═══ DATA SHOWN ═══

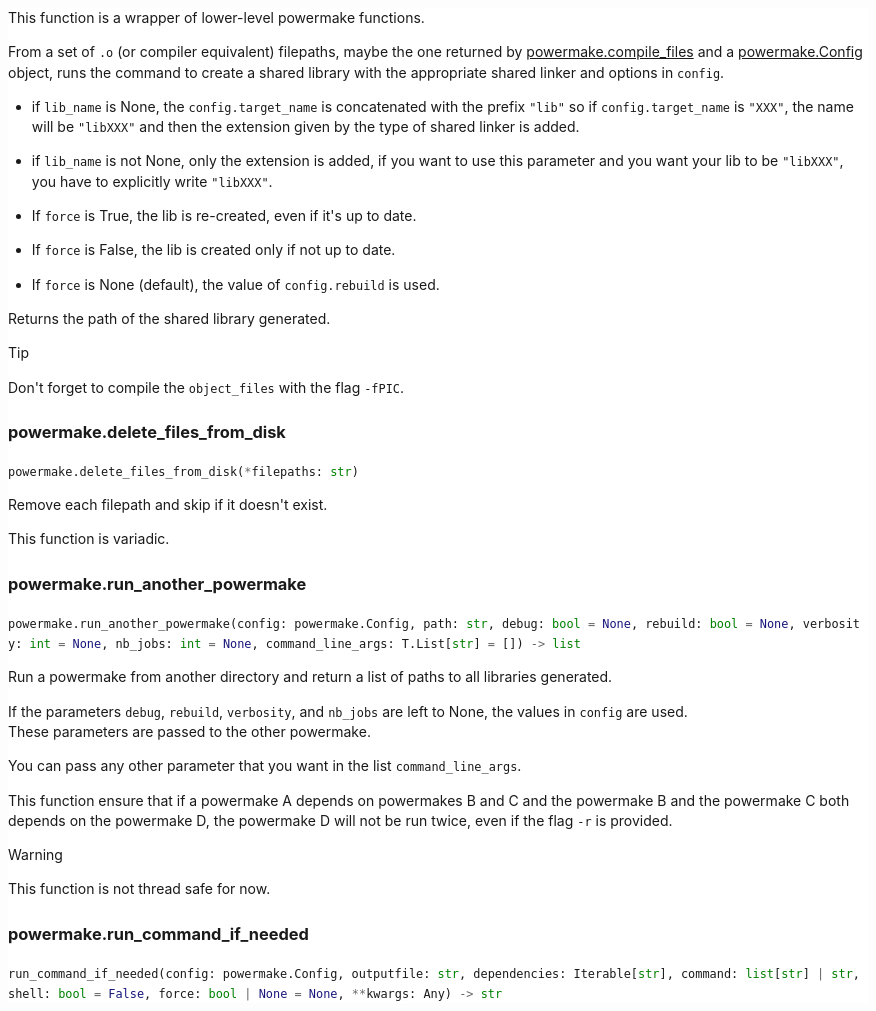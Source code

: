 This function is a wrapper of lower-level powermake functions.

From a set of `.o` (or compiler equivalent) filepaths, maybe the one returned by [powermake.compile_files](#powermakecompile_files) and a [powermake.Config](#powermakeconfig) object, runs the command to create a shared library with the appropriate shared linker and options in `config`.

- if `lib_name` is None, the `config.target_name` is concatenated with the prefix `"lib"` so if `config.target_name` is `"XXX"`, the name will be `"libXXX"` and then the extension given by the type of shared linker is added.
- if `lib_name` is not None, only the extension is added, if you want to use this parameter and you want your lib to be `"libXXX"`, you have to explicitly write `"libXXX"`.

- If `force` is True, the lib is re-created, even if it's up to date.
- If `force` is False, the lib is created only if not up to date.
- If `force` is None (default), the value of `config.rebuild` is used.

Returns the path of the shared library generated.

> [!TIP]  
> Don't forget to compile the `object_files` with the flag `-fPIC`.


### powermake.delete_files_from_disk
```py
powermake.delete_files_from_disk(*filepaths: str)
```

Remove each filepath and skip if it doesn't exist.

This function is variadic.


### powermake.run_another_powermake
```py
powermake.run_another_powermake(config: powermake.Config, path: str, debug: bool = None, rebuild: bool = None, verbosity: int = None, nb_jobs: int = None, command_line_args: T.List[str] = []) -> list
```

Run a powermake from another directory and return a list of paths to all libraries generated.

If the parameters `debug`, `rebuild`, `verbosity`, and `nb_jobs` are left to None, the values in `config` are used.  
These parameters are passed to the other powermake.

You can pass any other parameter that you want in the list `command_line_args`.

This function ensure that if a powermake A depends on powermakes B and C and the powermake B and the powermake C both depends on the powermake D, the powermake D will not be run twice, even if the flag `-r` is provided.

> [!WARNING]  
> This function is not thread safe for now.


### powermake.run_command_if_needed
```py
run_command_if_needed(config: powermake.Config, outputfile: str, dependencies: Iterable[str], command: list[str] | str, shell: bool = False, force: bool | None = None, **kwargs: Any) -> str
```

═══

> **ABOUT THIS EXERCISE**
Where does the word "flag" show up in the material? Copy out each line that has it.

> **RESULT FOR THIS EXERCISE**
> Don't forget to compile the `object_files` with the flag `-fPIC`.
This function ensure that if a powermake A depends on powermakes B and C and the powermake B and the powermake C both depends on the powermake D, the powermake D will not be run twice, even if the flag `-r` is provided.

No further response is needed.